[[ Records for the exercise, beginning ]]
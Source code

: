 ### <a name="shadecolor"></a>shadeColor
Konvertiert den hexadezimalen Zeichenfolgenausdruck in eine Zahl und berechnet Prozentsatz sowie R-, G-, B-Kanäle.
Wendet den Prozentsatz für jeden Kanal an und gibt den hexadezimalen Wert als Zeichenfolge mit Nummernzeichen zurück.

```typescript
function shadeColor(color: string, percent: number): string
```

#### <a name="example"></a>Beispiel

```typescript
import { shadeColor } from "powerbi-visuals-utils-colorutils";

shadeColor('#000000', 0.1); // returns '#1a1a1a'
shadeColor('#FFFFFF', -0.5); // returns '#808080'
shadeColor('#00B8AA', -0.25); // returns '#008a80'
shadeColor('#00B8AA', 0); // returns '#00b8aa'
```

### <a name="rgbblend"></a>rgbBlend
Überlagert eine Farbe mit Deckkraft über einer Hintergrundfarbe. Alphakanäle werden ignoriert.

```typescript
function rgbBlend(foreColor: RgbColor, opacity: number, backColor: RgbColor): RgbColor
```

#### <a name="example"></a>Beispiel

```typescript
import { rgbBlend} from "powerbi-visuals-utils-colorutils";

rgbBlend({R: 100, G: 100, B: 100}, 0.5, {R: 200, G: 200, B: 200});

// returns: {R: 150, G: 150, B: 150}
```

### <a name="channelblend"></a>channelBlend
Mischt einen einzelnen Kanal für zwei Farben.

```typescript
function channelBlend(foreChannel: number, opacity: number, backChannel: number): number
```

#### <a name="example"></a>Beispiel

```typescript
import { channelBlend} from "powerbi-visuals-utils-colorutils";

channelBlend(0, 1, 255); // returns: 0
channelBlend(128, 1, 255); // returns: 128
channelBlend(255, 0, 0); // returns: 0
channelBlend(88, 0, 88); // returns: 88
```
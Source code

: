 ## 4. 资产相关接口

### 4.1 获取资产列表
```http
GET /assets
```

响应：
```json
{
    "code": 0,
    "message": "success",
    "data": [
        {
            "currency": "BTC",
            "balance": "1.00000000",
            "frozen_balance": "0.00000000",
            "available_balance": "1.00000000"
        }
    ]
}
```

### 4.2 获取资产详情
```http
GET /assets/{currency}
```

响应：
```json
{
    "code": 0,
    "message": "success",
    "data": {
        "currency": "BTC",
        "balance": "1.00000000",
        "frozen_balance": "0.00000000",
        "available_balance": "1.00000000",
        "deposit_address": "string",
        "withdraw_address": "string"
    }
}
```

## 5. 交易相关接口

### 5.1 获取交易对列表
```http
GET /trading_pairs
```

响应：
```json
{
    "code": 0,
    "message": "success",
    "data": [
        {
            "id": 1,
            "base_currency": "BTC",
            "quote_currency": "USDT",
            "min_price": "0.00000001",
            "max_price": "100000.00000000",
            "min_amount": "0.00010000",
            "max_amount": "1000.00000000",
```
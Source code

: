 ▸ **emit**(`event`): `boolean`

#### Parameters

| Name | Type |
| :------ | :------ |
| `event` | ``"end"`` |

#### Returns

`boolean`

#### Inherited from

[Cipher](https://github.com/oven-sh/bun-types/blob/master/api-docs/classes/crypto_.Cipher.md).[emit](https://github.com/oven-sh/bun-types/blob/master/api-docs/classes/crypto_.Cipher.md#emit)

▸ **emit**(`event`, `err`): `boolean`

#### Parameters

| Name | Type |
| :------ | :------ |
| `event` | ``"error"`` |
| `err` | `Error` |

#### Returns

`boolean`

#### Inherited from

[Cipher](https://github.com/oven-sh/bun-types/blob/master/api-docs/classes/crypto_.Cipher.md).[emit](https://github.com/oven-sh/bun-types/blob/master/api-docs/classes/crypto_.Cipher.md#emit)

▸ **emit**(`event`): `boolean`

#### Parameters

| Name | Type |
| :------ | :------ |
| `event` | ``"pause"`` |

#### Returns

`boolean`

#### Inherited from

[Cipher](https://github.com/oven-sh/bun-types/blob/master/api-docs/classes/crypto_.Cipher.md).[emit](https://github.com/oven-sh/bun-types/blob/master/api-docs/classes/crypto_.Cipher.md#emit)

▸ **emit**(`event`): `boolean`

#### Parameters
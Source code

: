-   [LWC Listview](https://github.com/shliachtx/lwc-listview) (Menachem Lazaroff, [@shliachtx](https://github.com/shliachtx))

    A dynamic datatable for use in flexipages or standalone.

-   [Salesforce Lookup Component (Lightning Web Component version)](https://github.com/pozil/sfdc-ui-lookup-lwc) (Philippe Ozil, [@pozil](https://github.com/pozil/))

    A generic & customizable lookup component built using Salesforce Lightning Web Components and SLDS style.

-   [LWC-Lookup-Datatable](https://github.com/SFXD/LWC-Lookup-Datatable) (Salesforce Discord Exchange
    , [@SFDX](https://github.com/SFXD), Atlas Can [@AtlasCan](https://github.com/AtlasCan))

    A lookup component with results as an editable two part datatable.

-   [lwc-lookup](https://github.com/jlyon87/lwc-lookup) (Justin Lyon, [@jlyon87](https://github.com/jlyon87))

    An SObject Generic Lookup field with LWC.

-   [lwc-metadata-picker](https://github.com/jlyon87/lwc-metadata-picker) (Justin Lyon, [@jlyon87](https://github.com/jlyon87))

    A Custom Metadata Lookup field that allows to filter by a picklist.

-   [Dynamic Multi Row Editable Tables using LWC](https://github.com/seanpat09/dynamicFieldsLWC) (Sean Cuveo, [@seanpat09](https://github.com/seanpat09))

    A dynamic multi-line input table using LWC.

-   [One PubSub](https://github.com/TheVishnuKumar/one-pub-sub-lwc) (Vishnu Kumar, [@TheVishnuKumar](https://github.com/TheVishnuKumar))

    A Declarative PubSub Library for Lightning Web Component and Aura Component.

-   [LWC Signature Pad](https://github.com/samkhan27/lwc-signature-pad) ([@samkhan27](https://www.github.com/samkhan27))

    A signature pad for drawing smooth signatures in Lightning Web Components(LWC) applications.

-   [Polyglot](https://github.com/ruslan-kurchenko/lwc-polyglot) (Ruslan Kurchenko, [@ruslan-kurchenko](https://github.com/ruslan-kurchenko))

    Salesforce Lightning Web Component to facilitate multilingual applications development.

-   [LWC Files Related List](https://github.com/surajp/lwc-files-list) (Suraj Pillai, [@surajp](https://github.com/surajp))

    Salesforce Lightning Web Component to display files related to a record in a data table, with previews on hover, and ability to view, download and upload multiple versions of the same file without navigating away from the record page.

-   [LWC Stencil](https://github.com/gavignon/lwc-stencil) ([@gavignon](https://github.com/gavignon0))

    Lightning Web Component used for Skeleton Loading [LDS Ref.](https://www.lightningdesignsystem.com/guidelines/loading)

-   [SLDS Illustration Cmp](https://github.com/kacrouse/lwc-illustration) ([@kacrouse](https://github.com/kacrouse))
[[ Records for the exercise, end ]]
Exercise description: Look through the entries above. Extract each line with the word "SFXD".

Exercise response:
-   [LWC-Lookup-Datatable](https://github.com/SFXD/LWC-Lookup-Datatable) (Salesforce Discord Exchange
    , [@SFDX](https://github.com/SFXD), Atlas Can [@AtlasCan](https://github.com/AtlasCan))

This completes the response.